-------- Information supplied --------
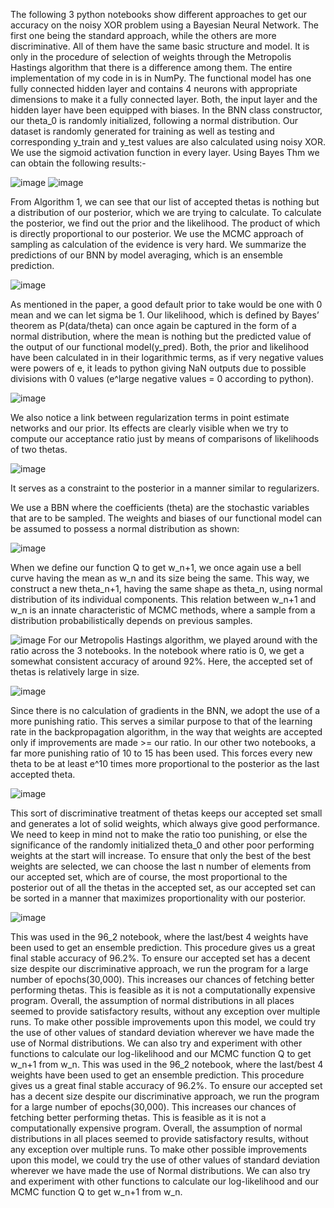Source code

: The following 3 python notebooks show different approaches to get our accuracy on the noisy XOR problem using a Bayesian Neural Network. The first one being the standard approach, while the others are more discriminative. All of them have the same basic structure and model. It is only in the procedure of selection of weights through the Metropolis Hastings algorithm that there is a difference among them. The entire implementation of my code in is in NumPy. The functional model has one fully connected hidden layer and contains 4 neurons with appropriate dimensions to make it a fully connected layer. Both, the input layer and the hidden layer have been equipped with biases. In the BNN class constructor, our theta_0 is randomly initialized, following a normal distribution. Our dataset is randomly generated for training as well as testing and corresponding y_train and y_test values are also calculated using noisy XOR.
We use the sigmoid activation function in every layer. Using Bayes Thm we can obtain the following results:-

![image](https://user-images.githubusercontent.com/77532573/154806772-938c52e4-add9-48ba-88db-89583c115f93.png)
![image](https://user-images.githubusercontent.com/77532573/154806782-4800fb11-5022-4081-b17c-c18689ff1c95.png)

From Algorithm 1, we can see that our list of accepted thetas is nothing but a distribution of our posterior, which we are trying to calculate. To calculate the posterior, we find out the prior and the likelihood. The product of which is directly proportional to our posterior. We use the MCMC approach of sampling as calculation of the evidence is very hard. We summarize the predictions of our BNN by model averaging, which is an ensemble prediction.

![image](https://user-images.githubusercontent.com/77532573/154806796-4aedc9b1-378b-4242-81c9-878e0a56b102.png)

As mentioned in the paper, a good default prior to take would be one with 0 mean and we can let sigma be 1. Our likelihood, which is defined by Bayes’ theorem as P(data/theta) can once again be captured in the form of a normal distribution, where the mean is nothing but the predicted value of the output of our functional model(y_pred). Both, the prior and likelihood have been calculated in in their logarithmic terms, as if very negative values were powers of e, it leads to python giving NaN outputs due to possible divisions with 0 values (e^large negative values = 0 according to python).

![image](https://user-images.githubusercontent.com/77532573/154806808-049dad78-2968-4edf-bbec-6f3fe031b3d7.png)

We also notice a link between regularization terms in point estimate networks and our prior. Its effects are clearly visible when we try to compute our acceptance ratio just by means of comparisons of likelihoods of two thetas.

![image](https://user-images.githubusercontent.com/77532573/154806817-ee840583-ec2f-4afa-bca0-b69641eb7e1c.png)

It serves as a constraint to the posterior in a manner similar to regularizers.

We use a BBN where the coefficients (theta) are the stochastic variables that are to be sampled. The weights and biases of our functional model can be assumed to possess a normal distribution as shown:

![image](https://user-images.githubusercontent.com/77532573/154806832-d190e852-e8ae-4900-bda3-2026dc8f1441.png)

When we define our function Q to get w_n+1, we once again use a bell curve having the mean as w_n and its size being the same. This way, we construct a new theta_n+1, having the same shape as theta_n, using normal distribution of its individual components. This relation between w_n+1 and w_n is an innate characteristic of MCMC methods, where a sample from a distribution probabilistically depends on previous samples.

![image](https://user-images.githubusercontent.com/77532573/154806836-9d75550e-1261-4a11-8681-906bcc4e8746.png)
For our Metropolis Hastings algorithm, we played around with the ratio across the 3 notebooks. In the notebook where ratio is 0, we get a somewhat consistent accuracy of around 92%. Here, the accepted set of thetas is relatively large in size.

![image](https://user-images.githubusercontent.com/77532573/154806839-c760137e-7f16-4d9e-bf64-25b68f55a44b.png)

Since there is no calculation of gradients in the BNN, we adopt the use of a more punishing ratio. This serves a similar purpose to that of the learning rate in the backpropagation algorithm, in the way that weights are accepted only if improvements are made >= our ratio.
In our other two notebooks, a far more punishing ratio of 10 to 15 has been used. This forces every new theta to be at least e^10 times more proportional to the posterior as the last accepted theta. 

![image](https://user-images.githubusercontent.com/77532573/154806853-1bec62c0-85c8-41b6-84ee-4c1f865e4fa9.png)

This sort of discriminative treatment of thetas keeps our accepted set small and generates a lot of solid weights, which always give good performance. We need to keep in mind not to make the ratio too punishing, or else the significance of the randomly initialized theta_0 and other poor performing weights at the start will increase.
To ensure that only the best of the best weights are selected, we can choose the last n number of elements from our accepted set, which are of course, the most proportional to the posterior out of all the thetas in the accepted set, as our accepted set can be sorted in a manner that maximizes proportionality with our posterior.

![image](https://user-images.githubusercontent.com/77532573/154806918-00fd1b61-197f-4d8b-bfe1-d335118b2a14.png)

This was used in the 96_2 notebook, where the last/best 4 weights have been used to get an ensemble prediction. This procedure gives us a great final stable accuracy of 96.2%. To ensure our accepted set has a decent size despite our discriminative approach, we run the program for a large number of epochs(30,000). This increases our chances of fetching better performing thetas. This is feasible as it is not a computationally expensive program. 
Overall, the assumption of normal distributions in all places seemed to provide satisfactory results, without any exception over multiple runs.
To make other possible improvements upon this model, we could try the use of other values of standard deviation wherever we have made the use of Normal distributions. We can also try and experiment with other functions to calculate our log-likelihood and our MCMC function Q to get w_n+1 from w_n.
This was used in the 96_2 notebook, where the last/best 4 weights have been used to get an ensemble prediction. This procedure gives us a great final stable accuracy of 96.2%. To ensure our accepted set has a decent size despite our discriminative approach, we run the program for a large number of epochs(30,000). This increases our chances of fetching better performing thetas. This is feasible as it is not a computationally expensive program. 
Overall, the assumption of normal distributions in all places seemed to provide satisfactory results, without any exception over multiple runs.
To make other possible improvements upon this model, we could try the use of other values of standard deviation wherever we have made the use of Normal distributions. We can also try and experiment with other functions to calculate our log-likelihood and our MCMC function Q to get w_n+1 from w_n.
--------
How to complete this task:
Please go through the entries and show every line with the word "serves".

Answer to this task:
It serves as a constraint to the posterior in a manner similar to regularizers.
Since there is no calculation of gradients in the BNN, we adopt the use of a more punishing ratio. This serves a similar purpose to that of the learning rate in the backpropagation algorithm, in the way that weights are accepted only if improvements are made >= our ratio.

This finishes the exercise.